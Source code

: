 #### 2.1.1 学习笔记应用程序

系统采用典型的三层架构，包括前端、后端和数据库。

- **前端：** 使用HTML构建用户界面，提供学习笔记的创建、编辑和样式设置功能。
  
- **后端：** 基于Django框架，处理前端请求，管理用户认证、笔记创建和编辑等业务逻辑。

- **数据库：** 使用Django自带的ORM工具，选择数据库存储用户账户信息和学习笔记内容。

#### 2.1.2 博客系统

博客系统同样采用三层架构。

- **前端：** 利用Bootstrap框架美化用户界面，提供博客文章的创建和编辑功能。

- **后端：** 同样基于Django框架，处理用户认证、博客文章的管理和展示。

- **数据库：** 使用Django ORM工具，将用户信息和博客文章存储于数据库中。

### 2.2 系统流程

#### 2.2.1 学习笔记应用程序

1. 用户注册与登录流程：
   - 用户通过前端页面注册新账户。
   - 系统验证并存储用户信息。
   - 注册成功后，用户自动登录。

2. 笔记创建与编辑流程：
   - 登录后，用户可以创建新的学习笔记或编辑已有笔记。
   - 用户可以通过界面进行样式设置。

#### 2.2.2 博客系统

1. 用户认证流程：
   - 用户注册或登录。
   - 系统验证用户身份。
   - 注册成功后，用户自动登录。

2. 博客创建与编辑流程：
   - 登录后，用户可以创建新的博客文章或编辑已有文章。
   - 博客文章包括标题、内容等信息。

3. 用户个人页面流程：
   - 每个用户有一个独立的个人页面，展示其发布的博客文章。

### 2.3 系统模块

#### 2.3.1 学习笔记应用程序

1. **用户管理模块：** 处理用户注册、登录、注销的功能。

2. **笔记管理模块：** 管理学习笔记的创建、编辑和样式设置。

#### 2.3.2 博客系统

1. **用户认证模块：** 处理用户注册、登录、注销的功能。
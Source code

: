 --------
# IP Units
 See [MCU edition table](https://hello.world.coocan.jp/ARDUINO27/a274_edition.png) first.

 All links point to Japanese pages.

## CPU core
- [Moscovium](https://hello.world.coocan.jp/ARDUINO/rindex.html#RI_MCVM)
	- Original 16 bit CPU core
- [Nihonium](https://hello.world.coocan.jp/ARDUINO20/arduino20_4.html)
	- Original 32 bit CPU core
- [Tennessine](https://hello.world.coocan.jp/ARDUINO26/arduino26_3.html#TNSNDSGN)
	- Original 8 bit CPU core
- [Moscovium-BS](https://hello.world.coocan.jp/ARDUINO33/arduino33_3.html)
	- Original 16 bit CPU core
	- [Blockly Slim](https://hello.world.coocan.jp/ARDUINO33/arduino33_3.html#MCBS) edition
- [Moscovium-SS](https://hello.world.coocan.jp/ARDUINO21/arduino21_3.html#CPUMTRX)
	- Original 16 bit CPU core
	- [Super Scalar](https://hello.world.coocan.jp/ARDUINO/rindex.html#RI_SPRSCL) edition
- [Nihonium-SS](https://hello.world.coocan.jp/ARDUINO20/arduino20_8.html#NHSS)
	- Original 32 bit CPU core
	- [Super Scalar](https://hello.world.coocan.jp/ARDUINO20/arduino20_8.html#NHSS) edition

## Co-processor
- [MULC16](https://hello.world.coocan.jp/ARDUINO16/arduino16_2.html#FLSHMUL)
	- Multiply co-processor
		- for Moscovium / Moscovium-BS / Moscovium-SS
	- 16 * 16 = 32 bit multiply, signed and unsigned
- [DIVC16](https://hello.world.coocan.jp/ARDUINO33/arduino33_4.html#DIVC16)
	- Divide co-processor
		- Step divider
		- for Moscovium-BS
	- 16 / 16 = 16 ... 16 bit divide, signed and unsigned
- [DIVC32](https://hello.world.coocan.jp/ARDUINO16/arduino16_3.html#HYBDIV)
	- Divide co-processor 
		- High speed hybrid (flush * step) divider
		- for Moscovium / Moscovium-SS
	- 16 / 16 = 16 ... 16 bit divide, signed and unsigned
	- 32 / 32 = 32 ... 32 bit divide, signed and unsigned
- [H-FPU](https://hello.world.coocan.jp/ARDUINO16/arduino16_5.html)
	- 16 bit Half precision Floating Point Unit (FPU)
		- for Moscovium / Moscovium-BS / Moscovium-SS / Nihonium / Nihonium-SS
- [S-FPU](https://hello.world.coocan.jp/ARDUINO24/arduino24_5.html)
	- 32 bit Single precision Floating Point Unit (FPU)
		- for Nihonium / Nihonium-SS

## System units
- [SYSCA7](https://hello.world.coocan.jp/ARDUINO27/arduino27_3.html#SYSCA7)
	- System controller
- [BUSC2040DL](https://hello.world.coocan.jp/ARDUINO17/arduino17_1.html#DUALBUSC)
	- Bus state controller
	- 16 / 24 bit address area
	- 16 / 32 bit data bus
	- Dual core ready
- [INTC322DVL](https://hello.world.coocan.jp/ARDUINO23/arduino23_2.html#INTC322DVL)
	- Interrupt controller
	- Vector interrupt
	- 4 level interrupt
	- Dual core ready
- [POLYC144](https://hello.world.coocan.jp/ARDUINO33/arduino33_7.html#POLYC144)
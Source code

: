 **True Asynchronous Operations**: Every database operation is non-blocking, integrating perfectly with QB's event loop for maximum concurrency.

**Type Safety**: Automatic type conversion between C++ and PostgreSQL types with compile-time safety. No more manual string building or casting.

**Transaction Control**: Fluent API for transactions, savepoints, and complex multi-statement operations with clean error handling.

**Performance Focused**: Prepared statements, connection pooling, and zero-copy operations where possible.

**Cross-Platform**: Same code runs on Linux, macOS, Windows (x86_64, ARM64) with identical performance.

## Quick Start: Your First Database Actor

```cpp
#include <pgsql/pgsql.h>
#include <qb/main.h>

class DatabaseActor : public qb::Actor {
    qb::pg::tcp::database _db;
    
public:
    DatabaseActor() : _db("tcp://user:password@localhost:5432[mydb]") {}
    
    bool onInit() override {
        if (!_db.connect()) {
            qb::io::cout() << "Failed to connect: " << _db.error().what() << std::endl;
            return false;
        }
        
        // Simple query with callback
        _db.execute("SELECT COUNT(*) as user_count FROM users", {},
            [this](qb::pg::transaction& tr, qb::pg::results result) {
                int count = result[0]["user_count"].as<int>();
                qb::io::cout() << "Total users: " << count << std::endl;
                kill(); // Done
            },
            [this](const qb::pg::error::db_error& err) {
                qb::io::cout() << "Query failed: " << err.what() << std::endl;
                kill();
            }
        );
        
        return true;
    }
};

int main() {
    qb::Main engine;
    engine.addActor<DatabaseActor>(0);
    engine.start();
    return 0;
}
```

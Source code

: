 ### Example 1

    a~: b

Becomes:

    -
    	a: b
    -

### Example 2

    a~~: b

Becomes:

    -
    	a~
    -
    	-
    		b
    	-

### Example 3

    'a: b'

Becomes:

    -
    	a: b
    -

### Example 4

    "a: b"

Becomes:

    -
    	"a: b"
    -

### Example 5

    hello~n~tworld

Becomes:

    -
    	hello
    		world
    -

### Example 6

**TASK BRIEF:**
Each line of the entries above that contains "controller" is to be copied.

**TASK SOLUTION:**
	- System controller
	- Bus state controller
	- Interrupt controller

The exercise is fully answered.